Once there was a time when there was a happy co-mingling of Greeks and Turks. Then there wasn't.
I didn’t begin with a plot, but with a character, the patriarch Yiannis. I tried to imagine him living a subsistence existence on the vast Anatolian Plateau, a king in his own small world. That is, until he learned of a forebear who had once been advisor to an Ottoman Caliphate. And so began my journey with him - and his descendants - to restore what he believed he had lost. I asked myself was this a powerful enough reason to propel a family out
of poverty in Anatolia to successful merchant prince status in the teeming, Aegean city of Smyrna? To inspire the survivors of Greco-Turkish wars and their forced deportation into a poor part of Greece? Would I find the old myth of restoring lost honour dimming over the generations?

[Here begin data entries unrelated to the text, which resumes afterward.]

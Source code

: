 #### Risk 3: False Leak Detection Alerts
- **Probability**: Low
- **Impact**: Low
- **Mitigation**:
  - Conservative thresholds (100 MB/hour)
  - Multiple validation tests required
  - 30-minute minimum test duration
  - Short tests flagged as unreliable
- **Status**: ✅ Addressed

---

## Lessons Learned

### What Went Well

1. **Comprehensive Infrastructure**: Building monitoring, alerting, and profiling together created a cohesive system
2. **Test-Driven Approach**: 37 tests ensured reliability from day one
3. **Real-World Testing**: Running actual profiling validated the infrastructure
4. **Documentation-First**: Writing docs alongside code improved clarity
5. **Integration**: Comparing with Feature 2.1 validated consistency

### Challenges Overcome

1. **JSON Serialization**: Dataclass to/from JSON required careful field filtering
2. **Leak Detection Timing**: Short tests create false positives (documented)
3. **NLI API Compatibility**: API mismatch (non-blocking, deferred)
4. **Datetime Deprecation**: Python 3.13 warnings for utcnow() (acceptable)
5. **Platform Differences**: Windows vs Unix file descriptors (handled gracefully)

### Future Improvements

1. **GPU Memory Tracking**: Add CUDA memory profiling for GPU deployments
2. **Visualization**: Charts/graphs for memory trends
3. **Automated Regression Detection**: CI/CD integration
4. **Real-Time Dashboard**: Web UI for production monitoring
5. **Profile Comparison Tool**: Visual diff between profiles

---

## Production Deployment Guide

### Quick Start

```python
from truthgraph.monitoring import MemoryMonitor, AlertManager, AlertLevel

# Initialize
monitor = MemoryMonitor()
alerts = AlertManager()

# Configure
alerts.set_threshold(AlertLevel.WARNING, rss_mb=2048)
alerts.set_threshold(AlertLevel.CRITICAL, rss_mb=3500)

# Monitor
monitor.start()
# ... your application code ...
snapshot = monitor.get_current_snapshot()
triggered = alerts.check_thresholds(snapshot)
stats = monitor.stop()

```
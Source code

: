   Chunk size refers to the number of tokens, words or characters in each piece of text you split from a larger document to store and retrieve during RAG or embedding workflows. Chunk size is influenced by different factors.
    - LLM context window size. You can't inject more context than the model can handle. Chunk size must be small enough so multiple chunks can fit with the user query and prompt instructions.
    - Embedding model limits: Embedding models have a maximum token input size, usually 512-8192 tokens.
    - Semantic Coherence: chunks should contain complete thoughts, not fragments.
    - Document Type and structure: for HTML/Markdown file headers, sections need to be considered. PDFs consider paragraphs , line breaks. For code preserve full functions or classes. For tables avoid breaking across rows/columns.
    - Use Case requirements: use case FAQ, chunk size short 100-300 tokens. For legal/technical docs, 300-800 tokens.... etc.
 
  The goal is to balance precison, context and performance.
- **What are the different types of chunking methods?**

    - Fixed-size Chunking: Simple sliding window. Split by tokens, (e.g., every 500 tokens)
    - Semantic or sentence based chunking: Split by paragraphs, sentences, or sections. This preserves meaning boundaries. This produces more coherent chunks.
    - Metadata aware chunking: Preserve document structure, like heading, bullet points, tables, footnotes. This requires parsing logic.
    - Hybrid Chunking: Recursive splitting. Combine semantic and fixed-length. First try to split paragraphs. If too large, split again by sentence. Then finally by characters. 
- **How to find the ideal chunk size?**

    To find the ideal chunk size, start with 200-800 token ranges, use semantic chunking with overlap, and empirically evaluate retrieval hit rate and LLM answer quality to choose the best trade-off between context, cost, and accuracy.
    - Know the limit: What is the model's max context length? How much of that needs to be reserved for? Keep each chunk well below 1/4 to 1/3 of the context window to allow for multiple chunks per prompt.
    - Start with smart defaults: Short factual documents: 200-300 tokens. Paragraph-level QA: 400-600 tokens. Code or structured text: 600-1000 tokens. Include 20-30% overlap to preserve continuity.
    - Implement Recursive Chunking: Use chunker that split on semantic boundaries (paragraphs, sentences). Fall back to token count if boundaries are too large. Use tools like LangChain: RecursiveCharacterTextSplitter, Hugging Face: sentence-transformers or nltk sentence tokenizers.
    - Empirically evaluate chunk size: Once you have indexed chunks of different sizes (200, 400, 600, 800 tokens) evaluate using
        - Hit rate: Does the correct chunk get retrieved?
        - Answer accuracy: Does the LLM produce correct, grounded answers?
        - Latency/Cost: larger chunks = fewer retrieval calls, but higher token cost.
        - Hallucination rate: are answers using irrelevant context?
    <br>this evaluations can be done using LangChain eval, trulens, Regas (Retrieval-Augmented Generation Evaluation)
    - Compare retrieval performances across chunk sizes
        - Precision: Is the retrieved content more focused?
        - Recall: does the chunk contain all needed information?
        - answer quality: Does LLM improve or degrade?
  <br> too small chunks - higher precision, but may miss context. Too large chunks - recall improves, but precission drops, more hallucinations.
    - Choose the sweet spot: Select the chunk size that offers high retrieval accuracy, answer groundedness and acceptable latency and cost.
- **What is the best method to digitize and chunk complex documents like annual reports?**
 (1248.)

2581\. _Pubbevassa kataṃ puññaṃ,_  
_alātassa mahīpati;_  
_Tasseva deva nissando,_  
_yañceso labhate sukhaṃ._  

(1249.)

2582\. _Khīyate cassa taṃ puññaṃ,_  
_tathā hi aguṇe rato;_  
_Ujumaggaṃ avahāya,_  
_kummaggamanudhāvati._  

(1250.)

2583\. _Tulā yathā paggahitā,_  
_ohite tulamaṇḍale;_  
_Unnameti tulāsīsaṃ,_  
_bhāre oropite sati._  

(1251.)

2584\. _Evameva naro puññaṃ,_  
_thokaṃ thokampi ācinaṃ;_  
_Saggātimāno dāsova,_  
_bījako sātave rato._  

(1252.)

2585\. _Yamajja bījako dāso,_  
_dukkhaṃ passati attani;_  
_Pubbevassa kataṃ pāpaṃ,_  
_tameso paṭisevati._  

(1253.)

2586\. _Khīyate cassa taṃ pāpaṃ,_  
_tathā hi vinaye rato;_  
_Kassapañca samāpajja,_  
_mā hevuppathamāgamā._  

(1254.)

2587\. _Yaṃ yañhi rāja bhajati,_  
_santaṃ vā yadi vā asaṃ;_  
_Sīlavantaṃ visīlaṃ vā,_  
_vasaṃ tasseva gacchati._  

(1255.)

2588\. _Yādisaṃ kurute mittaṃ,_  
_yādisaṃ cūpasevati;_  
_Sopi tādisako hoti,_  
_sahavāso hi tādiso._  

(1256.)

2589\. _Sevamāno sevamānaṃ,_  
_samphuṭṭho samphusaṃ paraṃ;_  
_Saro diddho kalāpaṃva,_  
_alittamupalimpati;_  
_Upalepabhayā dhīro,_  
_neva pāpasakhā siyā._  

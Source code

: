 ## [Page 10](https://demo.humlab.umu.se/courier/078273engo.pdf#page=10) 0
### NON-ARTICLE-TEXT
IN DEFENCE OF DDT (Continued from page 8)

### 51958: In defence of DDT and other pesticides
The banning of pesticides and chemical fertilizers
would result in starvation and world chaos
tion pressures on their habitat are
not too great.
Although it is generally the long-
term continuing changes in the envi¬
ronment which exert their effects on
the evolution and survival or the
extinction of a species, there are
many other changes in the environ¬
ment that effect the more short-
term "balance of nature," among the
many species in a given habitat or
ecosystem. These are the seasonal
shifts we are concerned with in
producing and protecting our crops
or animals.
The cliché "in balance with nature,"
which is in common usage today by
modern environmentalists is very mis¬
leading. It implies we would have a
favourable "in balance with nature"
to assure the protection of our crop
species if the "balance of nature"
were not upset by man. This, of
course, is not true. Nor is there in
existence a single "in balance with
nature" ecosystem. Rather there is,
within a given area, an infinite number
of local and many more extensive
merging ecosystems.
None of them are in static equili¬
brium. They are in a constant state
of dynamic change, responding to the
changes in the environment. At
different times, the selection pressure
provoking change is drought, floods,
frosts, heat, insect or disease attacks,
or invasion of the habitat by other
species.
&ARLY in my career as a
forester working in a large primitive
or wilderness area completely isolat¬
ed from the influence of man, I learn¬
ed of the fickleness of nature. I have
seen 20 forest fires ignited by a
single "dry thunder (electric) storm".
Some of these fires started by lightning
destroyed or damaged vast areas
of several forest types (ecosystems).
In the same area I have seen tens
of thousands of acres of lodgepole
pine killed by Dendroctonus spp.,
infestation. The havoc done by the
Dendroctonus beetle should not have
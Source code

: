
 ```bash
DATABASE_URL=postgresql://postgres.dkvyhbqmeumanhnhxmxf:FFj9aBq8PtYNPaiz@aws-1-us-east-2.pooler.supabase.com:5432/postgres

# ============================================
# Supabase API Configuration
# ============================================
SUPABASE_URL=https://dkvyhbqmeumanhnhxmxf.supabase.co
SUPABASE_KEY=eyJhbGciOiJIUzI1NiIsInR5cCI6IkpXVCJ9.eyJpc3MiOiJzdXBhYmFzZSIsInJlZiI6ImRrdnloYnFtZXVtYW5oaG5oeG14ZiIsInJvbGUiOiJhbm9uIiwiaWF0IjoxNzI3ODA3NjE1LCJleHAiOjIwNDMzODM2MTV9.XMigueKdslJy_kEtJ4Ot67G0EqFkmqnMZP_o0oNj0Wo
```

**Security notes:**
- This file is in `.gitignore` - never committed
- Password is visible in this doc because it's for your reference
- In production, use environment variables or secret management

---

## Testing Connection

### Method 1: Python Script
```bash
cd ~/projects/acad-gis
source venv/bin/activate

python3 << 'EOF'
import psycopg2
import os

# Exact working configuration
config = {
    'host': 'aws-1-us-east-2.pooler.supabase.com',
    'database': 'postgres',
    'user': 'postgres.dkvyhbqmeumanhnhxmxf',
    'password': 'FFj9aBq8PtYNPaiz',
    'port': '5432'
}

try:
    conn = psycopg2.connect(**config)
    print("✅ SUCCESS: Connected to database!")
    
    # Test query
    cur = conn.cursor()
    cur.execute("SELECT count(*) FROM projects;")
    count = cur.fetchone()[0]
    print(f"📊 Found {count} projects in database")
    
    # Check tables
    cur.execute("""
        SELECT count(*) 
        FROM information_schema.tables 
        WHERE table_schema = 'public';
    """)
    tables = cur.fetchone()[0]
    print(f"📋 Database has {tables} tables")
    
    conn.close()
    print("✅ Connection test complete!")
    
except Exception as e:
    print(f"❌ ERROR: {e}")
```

It all unrolled itself as a story about what happens when a man grabs hold of a myth – for the patriarch Yiannis, a belief – and insists his sons to help him chase it. A story of a man abandoning life as he and his forebears have known it over the centuries. With the last drop of sweat in his body he will reclaim the status he believes was his from the times of ancient Byzantium; he will right the historic wrongs done to his family.
My patriarch Yiannis imposed the burden of redemption on to all future generations. My question to Helena was: what do you owe to the obsessions of an old man from the distant past when they conflict with your dreams? With the path of your true love?